2. The Multiprocessor Manager's Tasks 

In the first implementations of event-oriented multiprocessing for particle physics [5,6], the multiprocessor 
management software had to do a great deal of hard work. Clients frequently had no significant operating 
system, primarily because memory was expensive. Executable code and calibration data had to be formatted 
in the server and downloaded into the clients word by word. Extraction of input events from records and 
merging of output events into records often had to be done in the server because of limited client buffer 
memory, posing the danger of a processing bottleneck at the server. Reports had to be retrieved from the 
clients as tables of numbers, to be formatted and output by the server. Substantial effort was often required 
to move a single-processor program onto a multiprocessor system, because the division between server code 
and client code was intricate. Developing the multiprocessor management code could become nearly as large 
a task as developing the event processing software: an odious burden. 

With the advent of cheaper memory (enabling each client to have a real operating system and large event 
buffers) plus good networking software, most of the difficulties inherent in moving code to a multiprocessor 
vanished.
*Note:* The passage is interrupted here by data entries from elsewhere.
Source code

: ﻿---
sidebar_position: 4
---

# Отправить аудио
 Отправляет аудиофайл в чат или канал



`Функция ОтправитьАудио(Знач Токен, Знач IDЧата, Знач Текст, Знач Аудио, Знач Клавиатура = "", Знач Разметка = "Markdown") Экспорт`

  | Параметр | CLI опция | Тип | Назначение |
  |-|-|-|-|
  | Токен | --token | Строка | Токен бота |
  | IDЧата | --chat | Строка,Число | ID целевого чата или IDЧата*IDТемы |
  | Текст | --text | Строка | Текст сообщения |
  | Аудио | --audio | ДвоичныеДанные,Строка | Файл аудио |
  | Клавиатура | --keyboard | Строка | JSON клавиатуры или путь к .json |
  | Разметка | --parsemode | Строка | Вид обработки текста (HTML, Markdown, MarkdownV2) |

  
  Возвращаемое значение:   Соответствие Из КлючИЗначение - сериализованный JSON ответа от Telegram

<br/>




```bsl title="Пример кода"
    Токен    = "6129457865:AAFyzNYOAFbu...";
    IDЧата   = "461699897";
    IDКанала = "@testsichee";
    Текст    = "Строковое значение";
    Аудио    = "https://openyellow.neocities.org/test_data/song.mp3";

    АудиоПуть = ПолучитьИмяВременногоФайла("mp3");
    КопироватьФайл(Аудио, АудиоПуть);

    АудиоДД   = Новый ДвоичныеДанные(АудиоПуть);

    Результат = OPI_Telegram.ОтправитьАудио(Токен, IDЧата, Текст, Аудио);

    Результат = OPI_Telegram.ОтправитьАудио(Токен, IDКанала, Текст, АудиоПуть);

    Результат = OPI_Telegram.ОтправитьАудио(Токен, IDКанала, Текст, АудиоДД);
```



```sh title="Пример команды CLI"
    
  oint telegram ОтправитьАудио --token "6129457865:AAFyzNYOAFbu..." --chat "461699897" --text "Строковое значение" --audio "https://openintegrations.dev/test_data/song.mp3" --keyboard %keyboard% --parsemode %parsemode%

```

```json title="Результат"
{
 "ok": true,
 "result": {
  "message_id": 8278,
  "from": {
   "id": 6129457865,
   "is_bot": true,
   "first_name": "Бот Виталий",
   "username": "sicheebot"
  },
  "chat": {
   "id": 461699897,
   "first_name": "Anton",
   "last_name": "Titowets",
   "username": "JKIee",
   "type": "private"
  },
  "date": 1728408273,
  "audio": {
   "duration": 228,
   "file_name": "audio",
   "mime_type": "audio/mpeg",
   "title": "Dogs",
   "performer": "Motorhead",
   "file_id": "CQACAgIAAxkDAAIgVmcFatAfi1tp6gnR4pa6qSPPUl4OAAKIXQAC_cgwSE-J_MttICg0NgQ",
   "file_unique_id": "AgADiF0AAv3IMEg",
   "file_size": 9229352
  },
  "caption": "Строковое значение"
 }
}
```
Rather than relating "war stories" of heroic efforts and brilliant strategies leading to victory 
in the face of staggering difficulties, this paper celebrates the fact that multiprocessor management is now 
straightforward, that an effort tiny compared to the development of application code will suffice to distribute 
the workload efficiently and reliably among many processors, and that generic system software nearing 
completion promises to make the task even easier in the future. 

3. A Disk-Based Multiprocessor Manager 

It is easiest to understand the multiprocessor strategy by considering first a disk-based system. The 
clients each have a real operating system (in our case ULTRIX, a flavor of UNIX) and thus can read and 
write disk files, but they have no disks attached directly to them. Instead, clients have access over the 
network to disks attached to the server. Using Network File System (NFS) software, disks or portions of 
disks can be "cross-mounted" so that they are accessible by multiple processors. For us, this meant the 
server itself and all of its clients. NFS is supplied as standard software with many types of workstations, 
and is available as an option on most of the rest. 
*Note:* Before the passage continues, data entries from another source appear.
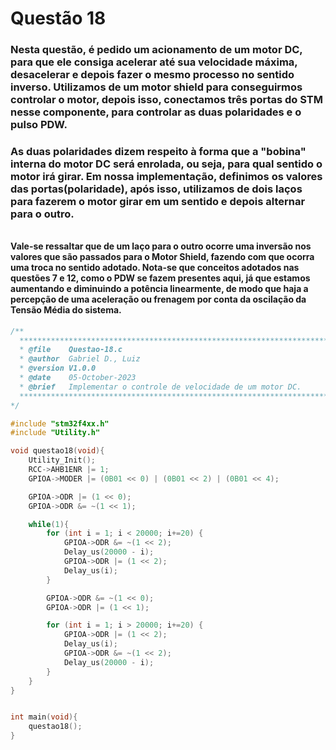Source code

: # Questão 18

### Nesta questão, é pedido um acionamento de um motor DC, para que ele consiga acelerar até sua velocidade máxima, desacelerar e depois fazer o mesmo processo no sentido inverso. Utilizamos de um motor shield para conseguirmos controlar o motor, depois isso, conectamos três portas do STM nesse componente, para controlar as duas polaridades e o pulso PDW.
#####
### As duas polaridades dizem respeito à forma que a "bobina" interna do motor DC será enrolada, ou seja, para qual sentido o motor irá girar. Em nossa implementação, definimos os valores das portas(polaridade), após isso, utilizamos de dois laços para fazerem o motor girar em um sentido e depois alternar para o outro.
######
#### Vale-se ressaltar que de um laço para o outro ocorre uma inversão nos valores que são passados para o Motor Shield, fazendo com que ocorra uma troca no sentido adotado. Nota-se que conceitos adotados nas questões 7 e 12, como o PDW se fazem presentes aqui, já que estamos aumentando e diminuindo a potência linearmente, de modo que haja a percepção de uma aceleração ou frenagem por conta da oscilação da Tensão Média do sistema.

```C
/**
  ******************************************************************************
  * @file    Questao-18.c 
  * @author  Gabriel D., Luiz
  * @version V1.0.0
  * @date    05-October-2023
  * @brief   Implementar o controle de velocidade de um motor DC.
  ******************************************************************************
*/

#include "stm32f4xx.h"
#include "Utility.h"

void questao18(void){
	Utility_Init();
	RCC->AHB1ENR |= 1;
	GPIOA->MODER |= (0B01 << 0) | (0B01 << 2) | (0B01 << 4);

	GPIOA->ODR |= (1 << 0);
	GPIOA->ODR &= ~(1 << 1);

	while(1){
		for (int i = 1; i < 20000; i+=20) {
			GPIOA->ODR &= ~(1 << 2);
			Delay_us(20000 - i);
			GPIOA->ODR |= (1 << 2);
			Delay_us(i);
		}

		GPIOA->ODR &= ~(1 << 0);
		GPIOA->ODR |= (1 << 1);

		for (int i = 1; i > 20000; i+=20) {
			GPIOA->ODR |= (1 << 2);
			Delay_us(i);
			GPIOA->ODR &= ~(1 << 2);
			Delay_us(20000 - i);
		}
	}
}


int main(void){
    questao18();
}
```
The fact that clients, though diskless, have full access to disk services across the network, immediately 
solves several problems that burdened earlier systems: 

(1) Clients can read executable code and start programs; it is no longer necessary for 
the server to micromanage the downloading and startup of clients, though high level 
control of client processes is still maintained in the server, 

(2) Clients can read their own calibration files; it is no longer necessary for the server to 
explicitly read, reformat, and transmit calibration data for the clients, 

(3) Clients can write their own report files; it is no longer necessary for the server to 
explicitly extract, format, and write reports for the clients. 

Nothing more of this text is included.